Am Freitagabend, während ein Vogelschwarm über dem Innenhof des Forums Abkühlung herbeizuflattern versucht, erzählt Regisseur Luis Ortega vor dem Screening davon, dass er eigentlich keine Drehbücher produziere, sondern mood boards mit Bildern, Ideen und Gefühlen. Funktioniert anscheinend trotzdem: Der Film ist ein Trip und ein Riesen-Kinohit, Argentinien schickt ihn sogar ins Oscar-Rennen. Vermutlich trifft er die Stimmung im gebeutelten Land, dessen ultrakonservativer Präsident gern „Lang lebe die verfickte Freiheit!!“ brüllt, bevor er mit erhobenen Fäusten gegen Abtreibungen wettert und den Klimawandel bestreitet.
Am nächsten Wochenende läuft auf selbigem Festival übrigens ein weiterer lokaler Quotenhit nach einer wahren Geschichte – in „Vitória“ filmt eine aktivistische, brasilianische Seniorin in „Fenster zum Hof“-Manier heimlich den Drogenhandel vor ihrem eigenen Haus und deckt auf, warum die Polizei nichts dagegen tut. Allein wegen der mittlerweile 95-jährigen Hauptdarstellerin Fernanda Montenegro wird einem da schön warm ums kalte Herz. Denn Charme knows no age.
Aber zurück zur alten Hitzewallung: Der Freitagabendrest schmolz bei der Ausstellung „notes on rescue“ in der „Alten Feuerwache“ des Flughafens Tempelhof weiter dahin. Künstler:innen hatten sich dafür Gedanken zum ewig aktuellen Thema Rettung gemacht – das Duo „Hauck Plümpe“ etwa legte so schlicht wie wirkungsvoll ein überdimensionales, nicht funktionstüchtiges Streichholz in die Ecke, das einem todschicken Fidibus ähnelt und demzufolge an den Ursprung der Zauberformel „Hokuspokus Fidibus“ erinnerte. Denn obschon es den Fidibus gibt, streiten sich bei Hokuspokus die Geister: Ist das Küchenlatein? Oder stammt es vom gemurmelten, rudimentär verstandenen „Hoc est enim corpus meum“ („Das ist mein Leib“) bei der katholischen Messe?
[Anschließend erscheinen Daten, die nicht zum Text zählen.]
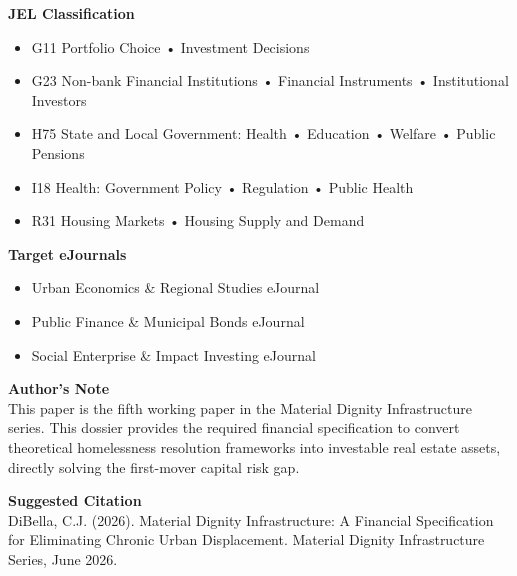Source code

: \documentclass[12pt, letterpaper]{article}
\begin{document}
\vspace{8pt}
\noindent\textbf{JEL Classification}
\begin{itemize}[nosep, before={\vspace{-8pt}}, leftmargin=2em]
    \item G11 Portfolio Choice • Investment Decisions
    \item G23 Non-bank Financial Institutions • Financial Instruments • Institutional Investors
    \item H75 State and Local Government: Health • Education • Welfare • Public Pensions
    \item I18 Health: Government Policy • Regulation • Public Health
    \item R31 Housing Markets • Housing Supply and Demand
\end{itemize}

\vspace{8pt}
\noindent\textbf{Target eJournals}
\begin{itemize}[nosep, before={\vspace{-8pt}}, leftmargin=2em]
    \item Urban Economics \& Regional Studies eJournal
    \item Public Finance \& Municipal Bonds eJournal
    \item Social Enterprise \& Impact Investing eJournal
\end{itemize}

\vspace{8pt}
\noindent\textbf{Author's Note}\\[1pt]
This paper is the fifth working paper in the Material Dignity Infrastructure series. This dossier provides the required financial specification to convert theoretical homelessness resolution frameworks into investable real estate assets, directly solving the first-mover capital risk gap.

\vspace{8pt}
\noindent\textbf{Suggested Citation}\\[1pt]
DiBella, C.J. (2026). Material Dignity Infrastructure: A Financial Specification for Eliminating Chronic Urban Displacement. Material Dignity Infrastructure Series, June 2026.

\newpage
\vspace{12pt}
\begingroup
{}
\setlength{\cftbeforesecskip}{2pt}
\setlength{\cftbeforesubsecskip}{-2pt}
\tableofcontents
\endgroup
\end{document}
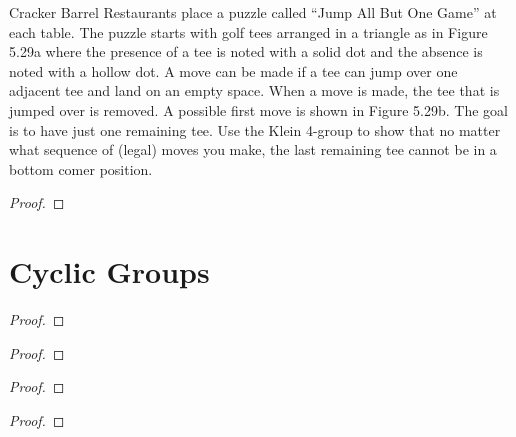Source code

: \begin{exercise}
    Cracker Barrel Restaurants place a puzzle called ``Jump All But One Game'' at each table. The puzzle starts with golf tees arranged in a triangle as in Figure 5.29a where the presence of a tee is noted with a solid dot and the absence is noted with a hollow dot. A move can be made if a tee can jump over one adjacent tee and land on an empty space. When a move is made, the tee that is jumped over is removed. A possible first move is shown in Figure 5.29b. The goal is to have just one remaining tee. Use the Klein 4-group to show that no matter what sequence of (legal) moves you make, the last remaining tee cannot be in a bottom comer position.
\end{exercise}

\begin{proof}
\end{proof}

\section{Cyclic Groups}

\begin{exercise}
\end{exercise}

\begin{proof}
\end{proof}

\begin{exercise}
\end{exercise}

\begin{proof}
\end{proof}

\begin{exercise}
\end{exercise}

\begin{proof}
\end{proof}

\begin{exercise}
\end{exercise}

\begin{proof}
\end{proof}

\begin{exercise}
\end{exercise}

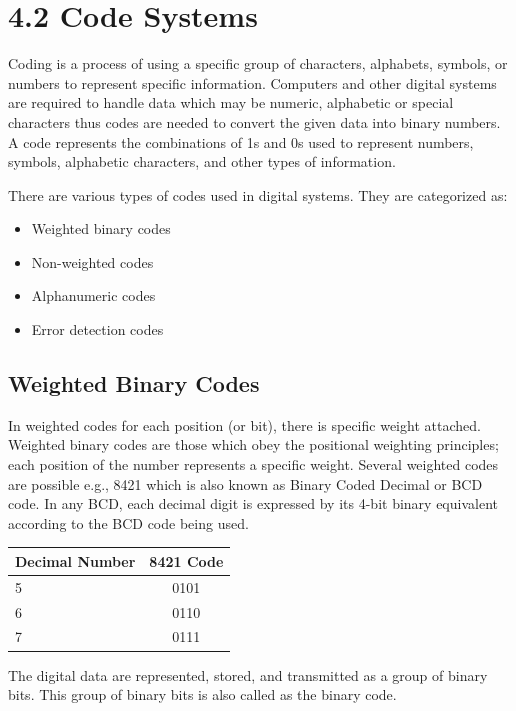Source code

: \documentclass[12pt,a4paper]{article}
\begin{document}
\section*{4.2 Code Systems}
Coding is a process of using a specific group of characters, alphabets, symbols, or numbers to represent specific information. Computers and other digital systems are required to handle data which may be numeric, alphabetic or special characters thus codes are needed to convert the given data into binary numbers. A code represents the combinations of 1s and 0s used to represent numbers, symbols, alphabetic characters, and other types of information.

There are various types of codes used in digital systems. They are categorized as:
\begin{itemize}
    \item Weighted binary codes
    \item Non-weighted codes
    \item Alphanumeric codes
    \item Error detection codes
\end{itemize}

\subsection*{Weighted Binary Codes}
In weighted codes for each position (or bit), there is specific weight attached. Weighted binary codes are those which obey the positional weighting principles; each position of the number represents a specific weight. Several weighted codes are possible e.g., 8421 which is also known as Binary Coded Decimal or BCD code. In any BCD, each decimal digit is expressed by its 4-bit binary equivalent according to the BCD code being used.

\begin{table}[h!]
    \centering
    \begin{tabular}{|l|c|}
        \hline
        \textbf{Decimal Number} & \textbf{8421 Code} \\ \hline
        5 & 0101 \\ \hline
        6 & 0110 \\ \hline
        7 & 0111 \\ \hline
    \end{tabular}
\end{table}

The digital data are represented, stored, and transmitted as a group of binary bits. This group of binary bits is also called as the binary code.
\end{document}
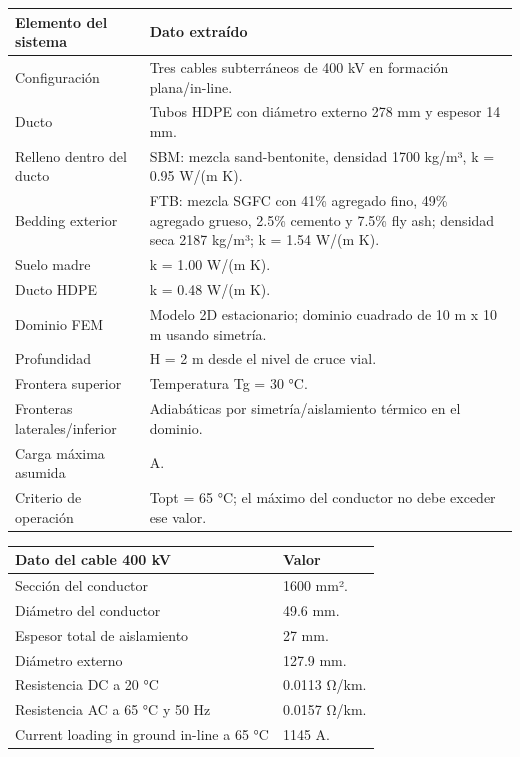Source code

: \documentclass[11pt,a4paper,oneside]{report}
\begin{document}
\begin{longtable}[]{@{}
  >{\raggedright\arraybackslash}p{}
  >{\raggedright\arraybackslash}p{}@{}}
\toprule\noalign{}
\begin{minipage}[b]{\linewidth}\raggedright
Elemento del sistema
\end{minipage} & \begin{minipage}[b]{\linewidth}\raggedright
Dato extraído
\end{minipage} \\
\midrule\noalign{}
\endhead
\bottomrule\noalign{}
\endlastfoot
Configuración & Tres cables subterráneos de 400 kV en formación
plana/in-line. \\
Ducto & Tubos HDPE con diámetro externo 278 mm y espesor 14 mm. \\
Relleno dentro del ducto & SBM: mezcla sand-bentonite, densidad 1700
kg/m³, k = 0.95 W/(m K). \\
Bedding exterior & FTB: mezcla SGFC con 41\% agregado fino, 49\%
agregado grueso, 2.5\% cemento y 7.5\% fly ash; densidad seca 2187
kg/m³; k = 1.54 W/(m K). \\
Suelo madre & k = 1.00 W/(m K). \\
Ducto HDPE & k = 0.48 W/(m K). \\
Dominio FEM & Modelo 2D estacionario; dominio cuadrado de 10 m x 10 m
usando simetría. \\
Profundidad & H = 2 m desde el nivel de cruce vial. \\
Frontera superior & Temperatura Tg = 30 °C. \\
Fronteras laterales/inferior & Adiabáticas por simetría/aislamiento
térmico en el dominio. \\
Carga máxima asumida & 1145 A. \\
Criterio de operación & Topt = 65 °C; el máximo del conductor no debe
exceder ese valor. \\
\end{longtable}

\begin{longtable}[]{@{}ll@{}}
\toprule\noalign{}
Dato del cable 400 kV & Valor \\
\midrule\noalign{}
\endhead
\bottomrule\noalign{}
\endlastfoot
Sección del conductor & 1600 mm². \\
Diámetro del conductor & 49.6 mm. \\
Espesor total de aislamiento & 27 mm. \\
Diámetro externo & 127.9 mm. \\
Resistencia DC a 20 °C & 0.0113 Ω/km. \\
Resistencia AC a 65 °C y 50 Hz & 0.0157 Ω/km. \\
Current loading in ground in-line a 65 °C & 1145 A. \\
\end{longtable}
\end{document}
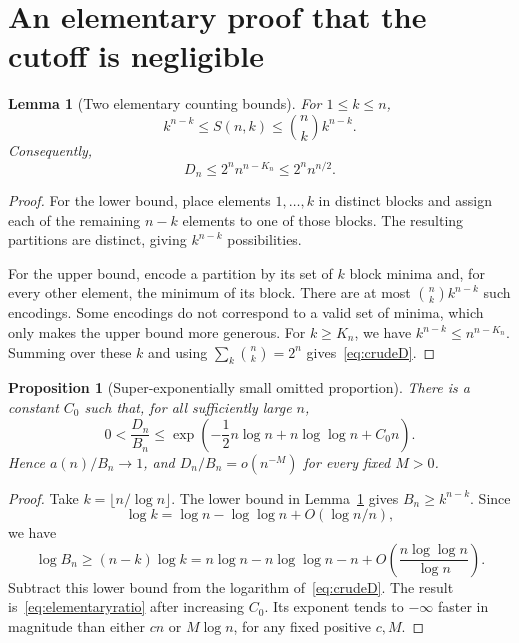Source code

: \documentclass[11pt,a4paper]{article}
\numberwithin{equation}{section}
\newtheorem{lemma}[theorem]{Lemma}
\newtheorem{proposition}[theorem]{Proposition}
\theoremstyle{remark}
\begin{document}
\section{An elementary proof that the cutoff is negligible}

\begin{lemma}[Two elementary counting bounds]\label{lem:counting}
For $1\le k\le n$,
\begin{equation}\label{eq:countbounds}
 k^{n-k}\le S(n,k)\le\binom nk k^{n-k}.
\end{equation}
Consequently,
\begin{equation}\label{eq:crudeD}
 D_n\le 2^n n^{n-K_n}\le 2^n n^{n/2}.
\end{equation}
\end{lemma}
\begin{proof}
For the lower bound, place elements $1,\ldots,k$ in distinct blocks and
assign each of the remaining $n-k$ elements to one of those blocks. The
resulting partitions are distinct, giving $k^{n-k}$ possibilities.

For the upper bound, encode a partition by its set of $k$ block minima and,
for every other element, the minimum of its block. There are at most
$\binom nk k^{n-k}$ such encodings. Some encodings do not correspond to a
valid set of minima, which only makes the upper bound more generous.
For $k\ge K_n$, we have $k^{n-k}\le n^{n-K_n}$. Summing over these $k$ and
using $\sum_k\binom nk=2^n$ gives~\eqref{eq:crudeD}.
\end{proof}

\begin{proposition}[Super-exponentially small omitted proportion]
\label{prop:negligible}
There is a constant $C_0$ such that, for all sufficiently large $n$,
\begin{equation}\label{eq:elementaryratio}
 0<\frac{D_n}{B_n}
 \le\exp\!\left(-\frac12n\log n+n\log\log n+C_0n\right).
\end{equation}
Hence $a(n)/B_n\to1$, and $D_n/B_n=o(n^{-M})$ for every fixed $M>0$.
\end{proposition}
\begin{proof}
Take $k=\lfloor n/\log n\rfloor$. The lower bound in
Lemma~\ref{lem:counting} gives $B_n\ge k^{n-k}$. Since
\[
 \log k=\log n-\log\log n+O(\log n/n),
\]
we have
\begin{equation}\label{eq:lowerlog}
 \log B_n\ge (n-k)\log k
 =n\log n-n\log\log n-n
   +O\!\left(\frac{n\log\log n}{\log n}\right).
\end{equation}
Subtract this lower bound from the logarithm of~\eqref{eq:crudeD}.
The result is~\eqref{eq:elementaryratio} after increasing $C_0$.
Its exponent tends to $-\infty$ faster in magnitude than either $cn$ or
$M\log n$, for any fixed positive $c,M$.
\end{proof}
\end{document}
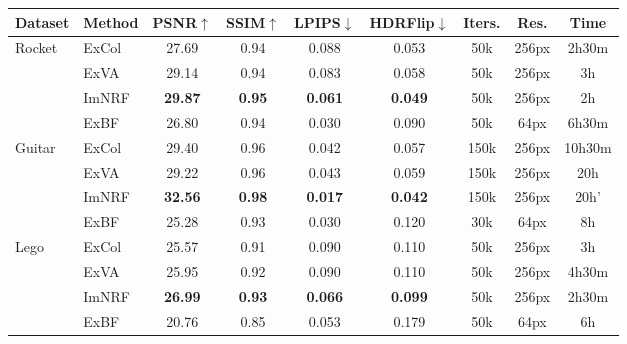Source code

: \begingroup
\begin{table*}[!htb]
    \centering
    \begin{tabular*}{\textwidth}{ l | l | c c c c | c c c }
        Dataset & Method & PSNR$\uparrow$ & SSIM$\uparrow$ & LPIPS$\downarrow$ & HDRFlip$\downarrow$ & Iters. & Res. & Time \\
        \midrule
        
        \multirow{4}{*}{Rocket}
        & ExCol & 27.69 & 0.94 & 0.088 & 0.053 & 50k & 256px & 2h30m \\
        & ExVA & 29.14 & 0.94 & 0.083 & 0.058 & 50k & 256px & 3h \\
        & ImNRF & \textbf{29.87} & \textbf{0.95} & \textbf{0.061} & \textbf{0.049} & 50k & 256px & 2h \\
        & \color{gray}ExBF & \color{gray}26.80 & \color{gray}0.94 & \color{gray}0.030 & 0.\color{gray}090 & \color{gray}50k & \color{gray}64px & \color{gray}6h30m \\
        \midrule
        
        \multirow{4}{*}{Guitar}
        & ExCol & 29.40 & 0.96 & 0.042 & 0.057 & 150k & 256px & 10h30m \\
        & ExVA & 29.22 & 0.96 & 0.043 & 0.059 & 150k & 256px & 20h \\
        & ImNRF & \textbf{32.56} & \textbf{0.98} & \textbf{0.017} & \textbf{0.042} & 150k & 256px & \color{bronze}20h' \\
        & \color{gray}ExBF & \color{gray}25.28 & \color{gray}0.93 & \color{gray}0.030 & \color{gray}0.120 & \color{gray}30k & \color{gray}64px & \color{gray}8h \\
        \midrule
        
        \multirow{4}{*}{Lego}
        & ExCol & 25.57 & 0.91 & 0.090 & 0.110 & 50k & 256px & 3h \\
        & ExVA & 25.95 & 0.92 & 0.090 & 0.110 & 50k & 256px & 4h30m \\
        & ImNRF & \textbf{26.99} & \textbf{0.93} & \textbf{0.066} & \textbf{0.099} & 50k & 256px & 2h30m \\
        & \color{gray}ExBF & \color{gray}20.76 & \color{gray}0.85 & \color{gray}0.053 & \color{gray}0.179 & \color{gray}50k & \color{gray}64px & \color{gray}6h \\
        \midrule
        

\end{tabular*}
\end{table*}
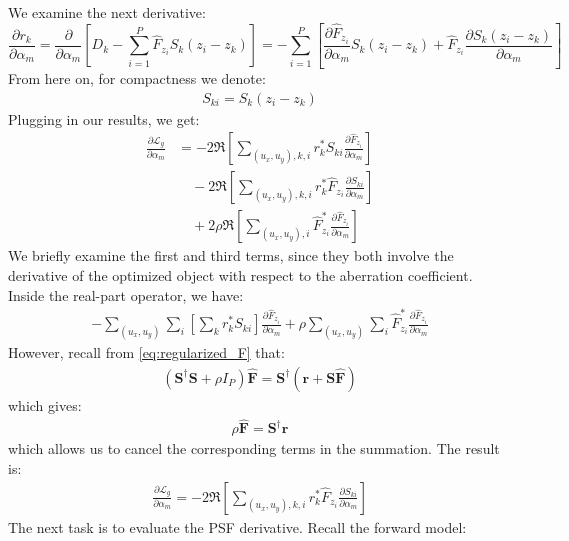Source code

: \documentclass{article}
\begin{document}
We examine the next derivative:
\begin{equation}
\frac{\partial r_k}{\partial \alpha_m} = \frac{\partial}{\partial \alpha_m} \left[D_k - \sum_{i=1}^P \hat{F}_{z_i} S_k(z_i - z_k) \right] = - \sum_{i=1}^P \left[\frac{\partial \hat{F}_{z_i}}{\partial \alpha_m} S_k(z_i - z_k) + \hat{F}_{z_i} \frac{\partial S_k(z_i - z_k)}{\partial \alpha_m} \right]
\end{equation}
From here on, for compactness we denote:
\begin{align}
S_{ki} = S_k(z_i - z_k)
\end{align}
Plugging in our results, we get:
\begin{align}
\frac{\partial \mathcal{L}_g}{\partial \alpha_m} &= -2 \Re \left[\sum_{(u_x, u_y), k, i} r_k^* S_{ki} \frac{\partial \hat{F}_{z_i}}{\partial \alpha_m}\right] \nonumber\\
&\quad - 2 \Re \left[ \sum_{(u_x, u_y), k, i} r_k^* \hat{F}_{z_i} \frac{\partial S_{ki}}{\partial \alpha_m} \right] \nonumber\\
&\quad + 2 \rho \Re \left[\sum_{(u_x, u_y), i} \hat{F}^*_{z_i} \frac{\partial \hat{F}_{z_i}}{\partial \alpha_m}\right]
\end{align}
We briefly examine the first and third terms, since they both involve the derivative of the optimized object with respect to the aberration coefficient. Inside the real-part operator, we have:
\begin{align}
-\sum_{(u_x, u_y)} \sum_i \left[\sum_k r_k^* S_{ki} \right] \frac{\partial \hat{F}_{z_i}}{\partial \alpha_m} + \rho \sum_{(u_x, u_y)} \sum_i \hat{F}^*_{z_i} \frac{\partial \hat{F}_{z_i}}{\partial \alpha_m}
\end{align}
However, recall from \autoref{eq:regularized_F} that:
\begin{align}
(\mathbf{S}^\dagger \mathbf{S} + \rho I_P) \hat{\mathbf{F}} = \mathbf{S}^\dagger (\mathbf{r} + \mathbf{S} \hat{\mathbf{F}})
\end{align}
which gives:
\begin{align}
\rho \hat{\mathbf{F}} = \mathbf{S}^\dagger \mathbf{r}
\end{align}
which allows us to cancel the corresponding terms in the summation. The result is:
\begin{align}
\frac{\partial \mathcal{L}_g}{\partial \alpha_m} = - 2 \Re \left[ \sum_{(u_x, u_y), k, i} r_k^* \hat{F}_{z_i} \frac{\partial S_{ki}}{\partial \alpha_m} \right]
\end{align}
The next task is to evaluate the PSF derivative. Recall the forward model:
\end{document}
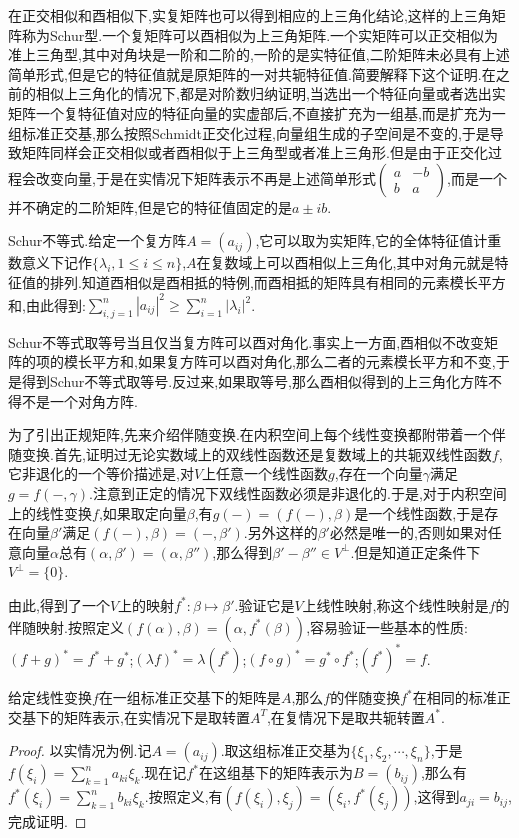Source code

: 在正交相似和酉相似下,实复矩阵也可以得到相应的上三角化结论,这样的上三角矩阵称为Schur型.一个复矩阵可以酉相似为上三角矩阵.一个实矩阵可以正交相似为准上三角型,其中对角块是一阶和二阶的,一阶的是实特征值,二阶矩阵未必具有上述简单形式,但是它的特征值就是原矩阵的一对共轭特征值.简要解释下这个证明.在之前的相似上三角化的情况下,都是对阶数归纳证明,当选出一个特征向量或者选出实矩阵一个复特征值对应的特征向量的实虚部后,不直接扩充为一组基,而是扩充为一组标准正交基,那么按照Schmidt正交化过程,向量组生成的子空间是不变的,于是导致矩阵同样会正交相似或者酉相似于上三角型或者准上三角形.但是由于正交化过程会改变向量,于是在实情况下矩阵表示不再是上述简单形式$\left(\begin{array}{cc}
a&-b\\
b&a\end{array}\right)$,而是一个并不确定的二阶矩阵,但是它的特征值固定的是$a\pm ib$.

Schur不等式.给定一个复方阵$A=(a_{ij})$,它可以取为实矩阵,它的全体特征值计重数意义下记作$\{\lambda_i,1\le i\le n\}$,$A$在复数域上可以酉相似上三角化,其中对角元就是特征值的排列.知道酉相似是酉相抵的特例,而酉相抵的矩阵具有相同的元素模长平方和,由此得到:$\sum_{i,j=1}^{n}|a_{ij}|^2\ge\sum_{i=1}^{n}|\lambda_i|^2$.

Schur不等式取等号当且仅当复方阵可以酉对角化.事实上一方面,酉相似不改变矩阵的项的模长平方和,如果复方阵可以酉对角化,那么二者的元素模长平方和不变,于是得到Schur不等式取等号.反过来,如果取等号,那么酉相似得到的上三角化方阵不得不是一个对角方阵.

为了引出正规矩阵,先来介绍伴随变换.在内积空间上每个线性变换都附带着一个伴随变换.首先,证明过无论实数域上的双线性函数还是复数域上的共轭双线性函数$f$,它非退化的一个等价描述是,对$V$上任意一个线性函数$g$,存在一个向量$\gamma$满足$g=f(-,\gamma)$.注意到正定的情况下双线性函数必须是非退化的.于是,对于内积空间上的线性变换$f$,如果取定向量$\beta$,有$g(-)=(f(-),\beta)$是一个线性函数,于是存在向量$\beta'$满足$(f(-),\beta)=(-,\beta')$.另外这样的$\beta'$必然是唯一的,否则如果对任意向量$\alpha$总有$(\alpha,\beta')=(\alpha,\beta'')$,那么得到$\beta'-\beta''\in V^{\perp}$.但是知道正定条件下$V^{\perp}=\{0\}$.

由此,得到了一个$V$上的映射$f^*:\beta\mapsto\beta'$.验证它是$V$上线性映射,称这个线性映射是$f$的伴随映射.按照定义$(f(\alpha),\beta)=(\alpha,f^*(\beta))$,容易验证一些基本的性质:$(f+g)^*=f^*+g^*$;$(\lambda f)^*=\lambda(f^*)$;$(f\circ g)^*=g^*\circ f^*$;$(f^*)^*=f$.

给定线性变换$f$在一组标准正交基下的矩阵是$A$,那么$f$的伴随变换$f^*$在相同的标准正交基下的矩阵表示,在实情况下是取转置$A^T$,在复情况下是取共轭转置$A^*$.
\begin{proof}
	
	以实情况为例.记$A=(a_{ij})$.取这组标准正交基为$\{\xi_1,\xi_2,\cdots,\xi_n\}$,于是$f(\xi_i)=\sum_{k=1}^{n}a_{ki}\xi_k$.现在记$f^*$在这组基下的矩阵表示为$B=(b_{ij})$,那么有$f^*(\xi_i)=\sum_{k=1}^{n}b_{ki}\xi_k$.按照定义,有$(f(\xi_i),\xi_j)=(\xi_i,f^*(\xi_j))$,这得到$a_{ji}=b_{ij}$,完成证明.
	
\end{proof}


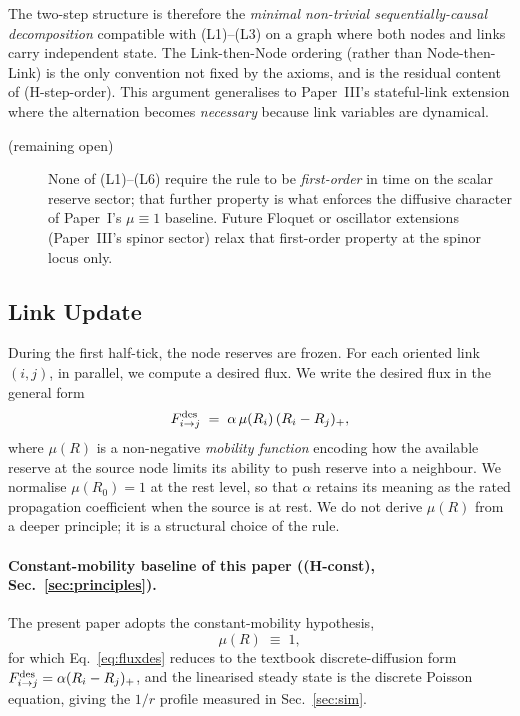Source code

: \documentclass[11pt,a4paper]{article}
\begin{document}
\noindent The two-step structure is therefore the
\emph{minimal non-trivial sequentially-causal decomposition}
compatible with (L1)--(L3) on a graph where both nodes and
links carry independent state. The Link-then-Node ordering
(rather than Node-then-Link) is the only convention not fixed
by the axioms, and is the residual content of (H-step-order).
This argument generalises to Paper~III's stateful-link
extension where the alternation becomes \emph{necessary}
because link variables are dynamical.

\begin{description}
\item[(remaining open)] None of (L1)--(L6) require the rule
to be \emph{first-order} in time on the scalar reserve sector;
that further property is what enforces the diffusive
character of Paper~I's $\mu \equiv 1$ baseline. Future Floquet
or oscillator extensions (Paper~III's spinor sector) relax
that first-order property at the spinor locus only.
\end{description}

\subsection{Link Update}

During the first half-tick, the node reserves are frozen. For
each oriented link $(i, j)$, in parallel, we compute a desired
flux. We write the desired flux in the general form
\begin{equation}
F_{i \to j}^{\rm des} \;=\; \alpha\, \mu(R_i)\, (R_i - R_j)_+,
\label{eq:fluxdes}
\end{equation}
where $\mu(R)$ is a non-negative \emph{mobility function}
encoding how the available reserve at the source node limits
its ability to push reserve into a neighbour. We normalise
$\mu(R_0) = 1$ at the rest level, so that $\alpha$ retains its
meaning as the rated propagation coefficient when the source
is at rest. We do not derive $\mu(R)$ from a deeper principle;
it is a structural choice of the rule.

\paragraph{Constant-mobility baseline of this paper
((H-const), Sec.~\ref{sec:principles}).} The
present paper adopts the constant-mobility hypothesis,
\begin{equation}
\mu(R) \;\equiv\; 1,
\label{eq:mu_const}
\end{equation}
for which Eq.~\eqref{eq:fluxdes} reduces to the textbook
discrete-diffusion form
$F_{i \to j}^{\rm des} = \alpha (R_i - R_j)_+$, and the
linearised steady state is the discrete Poisson equation,
giving the $1/r$ profile measured in Sec.~\ref{sec:sim}.
\end{document}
Ob David Copperfield das weiß? Aber den will man keinesfalls fragen. Die Künstlerin Bela Brillowska hat für ihren Dokumentarfilm „Carnaval Sauvage“ dagegen einen Karneval in Brüssel gefilmt, auf dem ausschließlich gefundene Materialien zum Verkleiden erlaubt sind. Neben der Nachhaltigkeit sieht das spitze aus: Ein belgischer Narr (die heißen da wahrscheinlich anders) springt mit einer Kopfbedeckung aus baumelnden Filmrollen herum, Pappmaché steht hoch im Kurs. Weil auch das Filmmaterial Super 8 ist, ähnelt der Zug einer glücklichen 60er-Jahre-Hippie-Party. Brillowska macht sich Gedanken über die Rettung des Karnevals vor der Gentrifizierung – denn wenn der Filmhut erst mal „Made in Hongkong“ im Kostümversand erwerbbar ist, wird es zu spät sein! Später legt ein DJ-Set nigerianische Beats auf, Mitglieder eines Rollschuhballetts rollern fröhlich über die Tanzfläche und versprühen „Roller Girl“-Vibes (die Komödie von Drew Barrymore, nicht Paul Thomas Andersons Pornoindustrie-Drama).
Sämtliche restliche Energie sickert am Samstag bei einem gemütlichen Hinterhofgrillen in die Holztische. Der Halloumi ist schnell gar. Und Hallodris sind auch eingeladen.